Collected data:
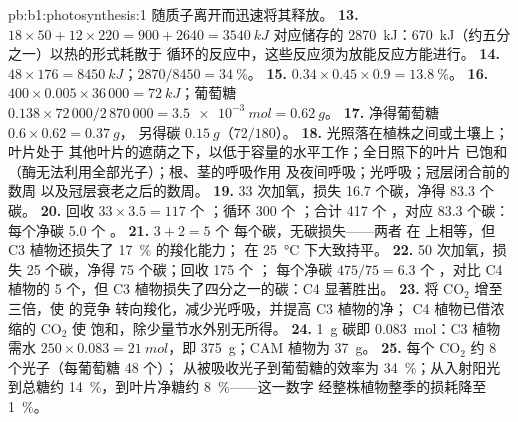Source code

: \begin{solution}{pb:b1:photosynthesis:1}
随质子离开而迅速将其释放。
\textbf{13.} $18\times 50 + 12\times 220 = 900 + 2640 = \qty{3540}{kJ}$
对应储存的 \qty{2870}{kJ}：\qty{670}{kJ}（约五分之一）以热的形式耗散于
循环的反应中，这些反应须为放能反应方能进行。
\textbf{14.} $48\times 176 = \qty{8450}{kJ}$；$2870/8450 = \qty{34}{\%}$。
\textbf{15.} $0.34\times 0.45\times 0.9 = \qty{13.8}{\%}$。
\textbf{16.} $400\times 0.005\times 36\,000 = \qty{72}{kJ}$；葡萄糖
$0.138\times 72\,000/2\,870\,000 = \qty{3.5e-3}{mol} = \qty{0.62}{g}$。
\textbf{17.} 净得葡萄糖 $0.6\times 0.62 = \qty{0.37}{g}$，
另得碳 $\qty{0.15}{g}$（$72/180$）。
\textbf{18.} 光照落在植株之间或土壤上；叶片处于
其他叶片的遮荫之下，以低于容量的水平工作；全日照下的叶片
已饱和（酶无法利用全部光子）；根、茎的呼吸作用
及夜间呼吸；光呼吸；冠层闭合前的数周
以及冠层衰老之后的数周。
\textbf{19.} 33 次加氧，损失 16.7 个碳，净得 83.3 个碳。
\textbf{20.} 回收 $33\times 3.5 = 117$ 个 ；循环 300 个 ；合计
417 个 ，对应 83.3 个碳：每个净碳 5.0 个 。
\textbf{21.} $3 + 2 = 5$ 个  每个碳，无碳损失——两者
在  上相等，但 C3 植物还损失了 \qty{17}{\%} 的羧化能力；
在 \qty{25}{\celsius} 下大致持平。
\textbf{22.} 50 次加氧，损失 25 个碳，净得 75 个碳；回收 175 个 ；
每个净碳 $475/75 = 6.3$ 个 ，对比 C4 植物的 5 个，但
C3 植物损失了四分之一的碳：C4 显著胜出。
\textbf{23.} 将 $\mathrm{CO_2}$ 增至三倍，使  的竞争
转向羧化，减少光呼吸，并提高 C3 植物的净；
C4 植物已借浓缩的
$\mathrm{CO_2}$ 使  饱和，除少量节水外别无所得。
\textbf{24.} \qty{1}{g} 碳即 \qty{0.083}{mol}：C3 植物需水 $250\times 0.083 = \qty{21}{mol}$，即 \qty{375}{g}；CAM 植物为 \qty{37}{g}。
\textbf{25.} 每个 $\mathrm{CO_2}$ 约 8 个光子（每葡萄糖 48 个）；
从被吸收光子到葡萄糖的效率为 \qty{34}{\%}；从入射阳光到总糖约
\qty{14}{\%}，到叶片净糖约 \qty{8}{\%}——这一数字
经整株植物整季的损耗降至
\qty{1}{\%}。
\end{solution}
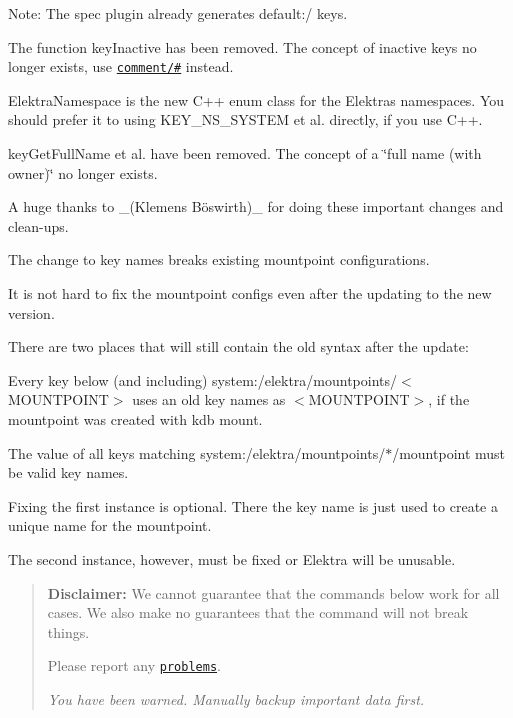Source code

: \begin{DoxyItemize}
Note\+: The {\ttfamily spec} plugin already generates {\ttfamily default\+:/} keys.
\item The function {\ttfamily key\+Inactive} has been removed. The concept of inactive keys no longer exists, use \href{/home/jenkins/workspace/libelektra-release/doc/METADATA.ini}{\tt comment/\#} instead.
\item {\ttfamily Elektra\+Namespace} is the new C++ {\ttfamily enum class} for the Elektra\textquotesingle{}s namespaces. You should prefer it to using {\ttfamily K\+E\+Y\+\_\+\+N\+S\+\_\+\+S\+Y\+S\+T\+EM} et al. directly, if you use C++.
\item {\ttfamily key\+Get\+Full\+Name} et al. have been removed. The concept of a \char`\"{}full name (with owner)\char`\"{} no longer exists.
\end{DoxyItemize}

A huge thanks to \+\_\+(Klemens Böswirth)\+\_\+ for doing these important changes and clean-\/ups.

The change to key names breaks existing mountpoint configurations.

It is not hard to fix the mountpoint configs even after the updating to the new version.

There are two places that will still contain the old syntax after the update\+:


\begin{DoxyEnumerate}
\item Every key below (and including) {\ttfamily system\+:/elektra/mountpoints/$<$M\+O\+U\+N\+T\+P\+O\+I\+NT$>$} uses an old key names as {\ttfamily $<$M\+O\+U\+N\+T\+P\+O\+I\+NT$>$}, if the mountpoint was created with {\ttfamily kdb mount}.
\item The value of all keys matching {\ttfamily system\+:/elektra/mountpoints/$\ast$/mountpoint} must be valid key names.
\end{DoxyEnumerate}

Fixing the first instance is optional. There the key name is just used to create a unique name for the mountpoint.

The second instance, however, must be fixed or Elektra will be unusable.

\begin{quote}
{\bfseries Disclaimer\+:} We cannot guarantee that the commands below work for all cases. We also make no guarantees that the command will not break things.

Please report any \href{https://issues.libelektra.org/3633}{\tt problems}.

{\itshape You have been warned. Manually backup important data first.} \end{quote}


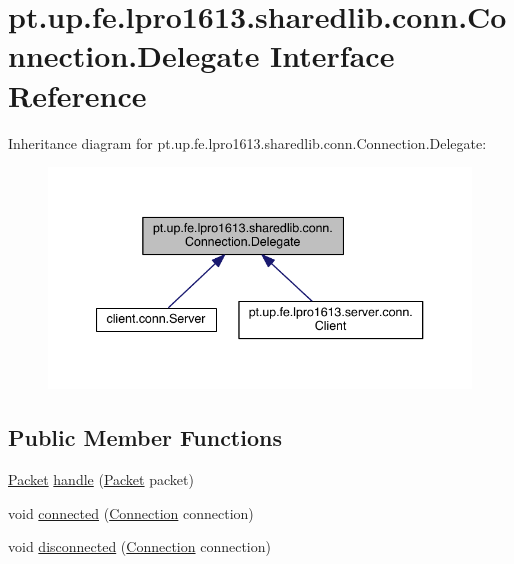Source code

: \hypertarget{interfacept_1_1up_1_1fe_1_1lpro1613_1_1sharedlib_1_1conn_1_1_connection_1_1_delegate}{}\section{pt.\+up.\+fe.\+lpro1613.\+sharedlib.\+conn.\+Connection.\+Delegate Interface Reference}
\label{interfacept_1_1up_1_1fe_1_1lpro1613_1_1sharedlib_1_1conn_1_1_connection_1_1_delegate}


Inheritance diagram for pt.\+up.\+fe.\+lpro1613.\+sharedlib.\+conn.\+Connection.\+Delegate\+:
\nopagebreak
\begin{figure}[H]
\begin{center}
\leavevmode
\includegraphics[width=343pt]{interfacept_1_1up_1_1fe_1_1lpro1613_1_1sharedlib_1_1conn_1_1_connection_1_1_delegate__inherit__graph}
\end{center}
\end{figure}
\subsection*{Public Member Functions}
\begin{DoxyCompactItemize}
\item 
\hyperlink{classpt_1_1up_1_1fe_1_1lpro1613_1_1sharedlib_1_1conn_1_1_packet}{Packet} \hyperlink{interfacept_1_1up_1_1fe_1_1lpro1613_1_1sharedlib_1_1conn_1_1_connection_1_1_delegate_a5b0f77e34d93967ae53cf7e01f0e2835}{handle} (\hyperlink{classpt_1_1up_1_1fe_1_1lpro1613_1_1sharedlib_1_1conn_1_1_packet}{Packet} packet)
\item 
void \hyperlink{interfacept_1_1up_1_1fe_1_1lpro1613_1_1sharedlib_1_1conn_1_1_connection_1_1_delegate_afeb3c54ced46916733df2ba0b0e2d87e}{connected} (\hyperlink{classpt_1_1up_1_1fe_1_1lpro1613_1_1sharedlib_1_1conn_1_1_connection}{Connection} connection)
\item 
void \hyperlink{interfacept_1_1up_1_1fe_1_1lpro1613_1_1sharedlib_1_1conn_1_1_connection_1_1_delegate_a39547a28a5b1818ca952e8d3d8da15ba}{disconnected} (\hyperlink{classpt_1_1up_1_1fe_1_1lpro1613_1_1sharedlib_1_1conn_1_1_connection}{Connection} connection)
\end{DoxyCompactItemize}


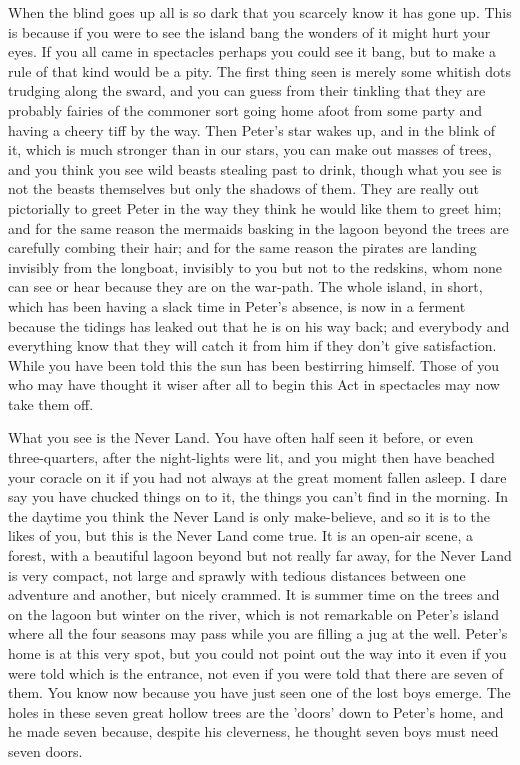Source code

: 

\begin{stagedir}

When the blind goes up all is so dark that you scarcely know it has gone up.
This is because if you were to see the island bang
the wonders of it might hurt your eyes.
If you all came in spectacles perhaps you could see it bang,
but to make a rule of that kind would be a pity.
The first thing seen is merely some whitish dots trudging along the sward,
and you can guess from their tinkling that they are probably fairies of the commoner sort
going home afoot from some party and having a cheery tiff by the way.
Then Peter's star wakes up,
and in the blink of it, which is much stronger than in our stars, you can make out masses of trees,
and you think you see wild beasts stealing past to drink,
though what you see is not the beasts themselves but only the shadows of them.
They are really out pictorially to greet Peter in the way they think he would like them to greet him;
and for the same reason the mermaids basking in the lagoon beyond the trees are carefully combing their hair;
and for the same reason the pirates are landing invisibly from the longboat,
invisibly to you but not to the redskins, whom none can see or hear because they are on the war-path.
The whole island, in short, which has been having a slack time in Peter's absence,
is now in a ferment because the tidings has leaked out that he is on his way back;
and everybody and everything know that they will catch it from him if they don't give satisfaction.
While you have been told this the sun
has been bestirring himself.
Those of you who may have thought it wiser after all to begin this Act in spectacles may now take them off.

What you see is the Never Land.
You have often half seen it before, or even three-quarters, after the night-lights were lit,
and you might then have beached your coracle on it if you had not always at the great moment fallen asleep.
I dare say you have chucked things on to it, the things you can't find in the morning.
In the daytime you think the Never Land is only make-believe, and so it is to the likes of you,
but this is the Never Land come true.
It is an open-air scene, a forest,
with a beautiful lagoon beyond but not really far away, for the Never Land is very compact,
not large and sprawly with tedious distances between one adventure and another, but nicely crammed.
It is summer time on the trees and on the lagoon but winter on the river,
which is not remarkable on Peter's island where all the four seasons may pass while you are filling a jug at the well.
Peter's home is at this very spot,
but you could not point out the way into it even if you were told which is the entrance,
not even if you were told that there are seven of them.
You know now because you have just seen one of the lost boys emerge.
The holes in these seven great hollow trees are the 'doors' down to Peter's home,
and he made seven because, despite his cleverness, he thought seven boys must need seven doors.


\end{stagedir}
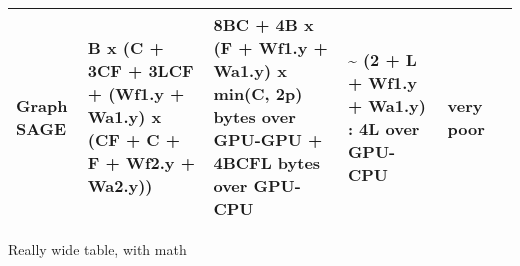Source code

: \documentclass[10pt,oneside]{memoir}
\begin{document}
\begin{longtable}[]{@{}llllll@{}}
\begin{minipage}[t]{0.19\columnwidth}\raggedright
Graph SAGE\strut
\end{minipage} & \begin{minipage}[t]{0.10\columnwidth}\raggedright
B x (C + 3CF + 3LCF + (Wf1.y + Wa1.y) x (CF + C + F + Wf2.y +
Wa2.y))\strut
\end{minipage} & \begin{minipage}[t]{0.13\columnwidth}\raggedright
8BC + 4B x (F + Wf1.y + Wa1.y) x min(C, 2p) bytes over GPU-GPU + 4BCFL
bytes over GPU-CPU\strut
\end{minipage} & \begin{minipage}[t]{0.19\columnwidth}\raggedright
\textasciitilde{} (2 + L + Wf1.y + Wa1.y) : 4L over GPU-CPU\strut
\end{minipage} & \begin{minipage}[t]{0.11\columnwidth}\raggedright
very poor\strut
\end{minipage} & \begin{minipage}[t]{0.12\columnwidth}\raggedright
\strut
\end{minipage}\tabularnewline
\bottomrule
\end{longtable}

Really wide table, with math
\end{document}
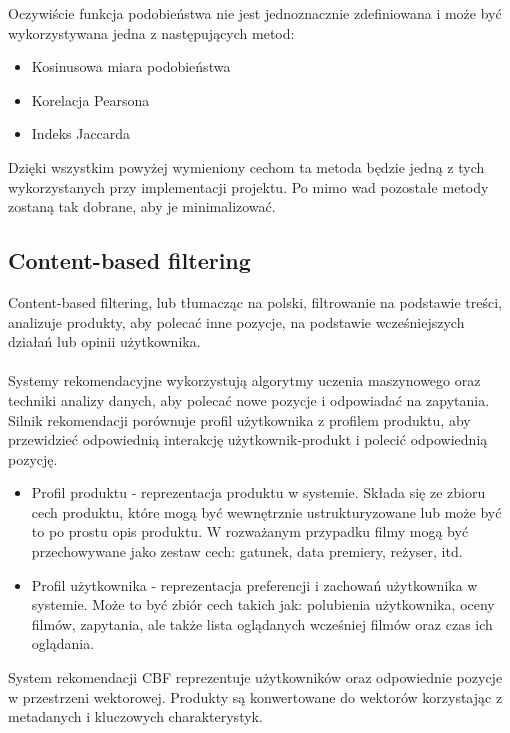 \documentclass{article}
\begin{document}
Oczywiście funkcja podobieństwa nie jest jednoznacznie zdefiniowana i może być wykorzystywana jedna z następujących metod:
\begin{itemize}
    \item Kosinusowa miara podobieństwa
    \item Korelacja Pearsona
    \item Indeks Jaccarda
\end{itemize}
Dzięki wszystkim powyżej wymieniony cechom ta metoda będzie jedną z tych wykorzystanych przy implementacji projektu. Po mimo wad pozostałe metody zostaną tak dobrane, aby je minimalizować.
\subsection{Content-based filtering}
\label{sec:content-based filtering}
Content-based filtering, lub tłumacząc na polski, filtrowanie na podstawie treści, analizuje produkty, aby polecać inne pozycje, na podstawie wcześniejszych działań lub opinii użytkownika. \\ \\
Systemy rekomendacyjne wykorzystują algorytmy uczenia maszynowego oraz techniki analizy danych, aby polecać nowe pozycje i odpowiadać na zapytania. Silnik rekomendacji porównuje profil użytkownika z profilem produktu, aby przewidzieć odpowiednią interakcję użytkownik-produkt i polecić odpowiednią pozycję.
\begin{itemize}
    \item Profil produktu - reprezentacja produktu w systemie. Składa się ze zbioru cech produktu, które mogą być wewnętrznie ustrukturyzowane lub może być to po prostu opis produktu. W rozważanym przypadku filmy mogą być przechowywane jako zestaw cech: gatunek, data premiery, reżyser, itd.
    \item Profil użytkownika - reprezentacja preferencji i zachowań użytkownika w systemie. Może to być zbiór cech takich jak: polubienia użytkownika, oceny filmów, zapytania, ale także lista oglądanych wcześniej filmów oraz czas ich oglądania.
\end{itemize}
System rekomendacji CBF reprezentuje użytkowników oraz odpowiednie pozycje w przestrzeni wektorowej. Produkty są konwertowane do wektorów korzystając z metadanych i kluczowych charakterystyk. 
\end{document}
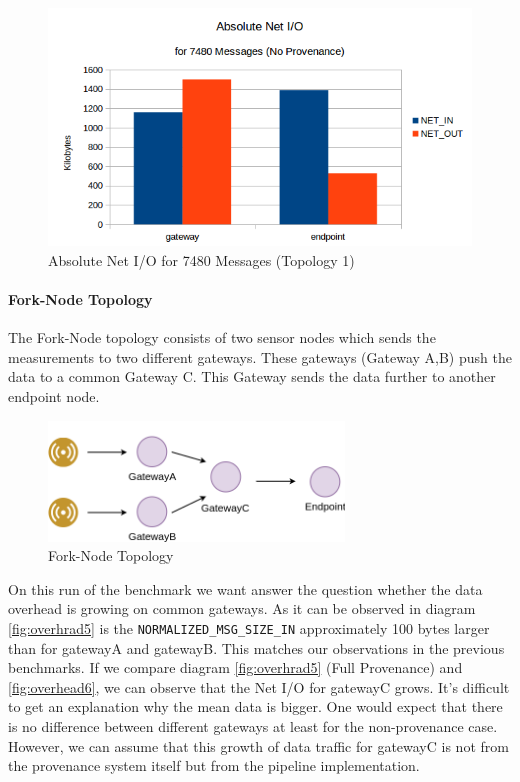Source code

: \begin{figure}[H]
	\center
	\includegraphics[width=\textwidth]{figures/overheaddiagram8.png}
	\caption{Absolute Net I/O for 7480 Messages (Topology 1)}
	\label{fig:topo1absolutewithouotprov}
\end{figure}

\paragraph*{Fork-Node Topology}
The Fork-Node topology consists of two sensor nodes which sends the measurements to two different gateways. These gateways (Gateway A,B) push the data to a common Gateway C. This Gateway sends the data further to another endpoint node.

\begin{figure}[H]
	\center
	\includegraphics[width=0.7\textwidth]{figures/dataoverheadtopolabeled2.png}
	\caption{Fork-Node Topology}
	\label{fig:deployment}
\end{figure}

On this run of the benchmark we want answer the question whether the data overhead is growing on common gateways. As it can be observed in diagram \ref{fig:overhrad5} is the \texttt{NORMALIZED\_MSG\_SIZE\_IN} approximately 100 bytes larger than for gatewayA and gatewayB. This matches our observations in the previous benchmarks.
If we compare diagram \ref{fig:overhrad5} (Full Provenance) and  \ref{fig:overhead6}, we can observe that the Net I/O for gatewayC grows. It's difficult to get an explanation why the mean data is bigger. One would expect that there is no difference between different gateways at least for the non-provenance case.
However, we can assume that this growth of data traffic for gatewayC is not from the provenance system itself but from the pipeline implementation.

Work order: Each line of the entries that contains the word "keys" should be listed.

Result of this task:
Note\+: The {\ttfamily spec} plugin already generates {\ttfamily default\+:/} keys.
\item The function {\ttfamily key\+Inactive} has been removed. The concept of inactive keys no longer exists, use \href{/home/jenkins/workspace/libelektra-release/doc/METADATA.ini}{\tt comment/\#} instead.
\item The value of all keys matching {\ttfamily system\+:/elektra/mountpoints/$\ast$/mountpoint} must be valid key names.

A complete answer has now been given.